BEGIN Provided material

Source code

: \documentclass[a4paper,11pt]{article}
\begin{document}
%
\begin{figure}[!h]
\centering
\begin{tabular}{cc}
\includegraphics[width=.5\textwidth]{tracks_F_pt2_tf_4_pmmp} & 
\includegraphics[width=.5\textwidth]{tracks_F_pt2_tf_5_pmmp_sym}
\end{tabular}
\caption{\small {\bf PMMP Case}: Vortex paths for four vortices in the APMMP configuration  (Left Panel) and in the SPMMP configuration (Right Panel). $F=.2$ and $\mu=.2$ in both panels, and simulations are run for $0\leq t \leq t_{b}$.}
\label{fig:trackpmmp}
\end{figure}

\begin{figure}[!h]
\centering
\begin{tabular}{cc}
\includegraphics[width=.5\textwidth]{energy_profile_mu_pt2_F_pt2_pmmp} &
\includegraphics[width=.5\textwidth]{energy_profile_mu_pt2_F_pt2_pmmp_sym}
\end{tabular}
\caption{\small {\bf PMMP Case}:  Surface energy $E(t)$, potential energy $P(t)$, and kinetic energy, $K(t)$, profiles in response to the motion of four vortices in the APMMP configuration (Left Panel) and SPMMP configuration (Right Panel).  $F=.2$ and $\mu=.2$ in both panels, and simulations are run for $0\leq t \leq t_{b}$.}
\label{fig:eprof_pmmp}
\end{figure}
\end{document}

END Provided material

Work request. Reproduce the data exactly, character for character.

Answer to this task.
Source code

: \documentclass[a4paper,11pt]{article}
\begin{document}
%
\begin{figure}[!h]
\centering
\begin{tabular}{cc}
\includegraphics[width=.5\textwidth]{tracks_F_pt2_tf_4_pmmp} & 
\includegraphics[width=.5\textwidth]{tracks_F_pt2_tf_5_pmmp_sym}
\end{tabular}
\caption{\small {\bf PMMP Case}: Vortex paths for four vortices in the APMMP configuration  (Left Panel) and in the SPMMP configuration (Right Panel). $F=.2$ and $\mu=.2$ in both panels, and simulations are run for $0\leq t \leq t_{b}$.}
\label{fig:trackpmmp}
\end{figure}

\begin{figure}[!h]
\centering
\begin{tabular}{cc}
\includegraphics[width=.5\textwidth]{energy_profile_mu_pt2_F_pt2_pmmp} &
\includegraphics[width=.5\textwidth]{energy_profile_mu_pt2_F_pt2_pmmp_sym}
\end{tabular}
\caption{\small {\bf PMMP Case}:  Surface energy $E(t)$, potential energy $P(t)$, and kinetic energy, $K(t)$, profiles in response to the motion of four vortices in the APMMP configuration (Left Panel) and SPMMP configuration (Right Panel).  $F=.2$ and $\mu=.2$ in both panels, and simulations are run for $0\leq t \leq t_{b}$.}
\label{fig:eprof_pmmp}
\end{figure}
\end{document}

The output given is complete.